Despite the pall of military censorship, the Israel and foreign media are beginning, tentatively to air the problematic moral issues about the Hannibal Directive and how it was implemented during the Gaza war. To be clear, there has been a lot of smoke and hokum written on the subject as well. And that even is the preponderance of what is published. But there have been two noteworthy stories written, one by Zvi Bar’el in Haaretz (Hebrew) and one by Ruth Margalit in The New Yorker. Far the most important is Bar’el’s, but Haaretz hasn’t yet translated it into English. Since I don’t know whether it will or not, I’m going to translate the most critical passages below.

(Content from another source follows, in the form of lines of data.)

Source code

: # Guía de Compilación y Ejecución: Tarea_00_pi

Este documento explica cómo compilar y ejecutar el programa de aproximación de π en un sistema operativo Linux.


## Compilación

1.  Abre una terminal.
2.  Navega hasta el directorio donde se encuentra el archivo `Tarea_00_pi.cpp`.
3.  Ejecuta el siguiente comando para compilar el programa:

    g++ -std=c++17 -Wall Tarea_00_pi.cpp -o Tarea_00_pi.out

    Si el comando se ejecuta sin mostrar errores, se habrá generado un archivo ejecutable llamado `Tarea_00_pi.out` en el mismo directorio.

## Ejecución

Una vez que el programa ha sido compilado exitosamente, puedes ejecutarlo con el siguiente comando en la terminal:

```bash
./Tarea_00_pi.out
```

But before I do, I wanted to point to Israeli reporting on Hannibal and the Hadar Goldin killing in particular, to illustrate Israel’s schizophrenic nature around this subject. A Ynet article describes (Hebrew) the “heroics” of Deputy Commander “Eitan,” who demanded of his superiors permission to pursue Goldin and his captors into the tunnel in which they had disappeared. The officer had to climb up the ranks of his commanding officers till he finally reached one who approved of his hot pursuit. But the commander told him that before he entered the tunnel he had to throw a grenade into it.
Compare this to this subtitle of the story:
Deputy [Commander] Who Went into Tunnel to Save Goldin…
You simply don’t throw hand grenades into tunnels into which your own comrade has just disappeared if you wish to save him. Another ghoulish aspect of this report is that it features video of Eitan visiting the bereaved Goldin family, where he’s welcomed with open arms. They truly believe Eitan valiantly tried to save their son when instead he tried to kill him (and perhaps did). There is a secret, unconscious code (something like Hannibal itself), which allows everyone to pretend Goldin died a hero and that his comrades did everything possible to save him, when the opposite is the case.
Here is Zvi Bar’el’s Haaretz column:
A Nightmare Called Hannibal
Twice we heard sighs of relief from one end of the country to another. Once when the army confirmed the death of Oron Shaul and a second, when it announced that Hadar Goldin had died. It even seemed that a note of triumph accompanied that sigh: Hamas hadn’t succeeded in kidnapping our soldiers and the country had averted a double trauma.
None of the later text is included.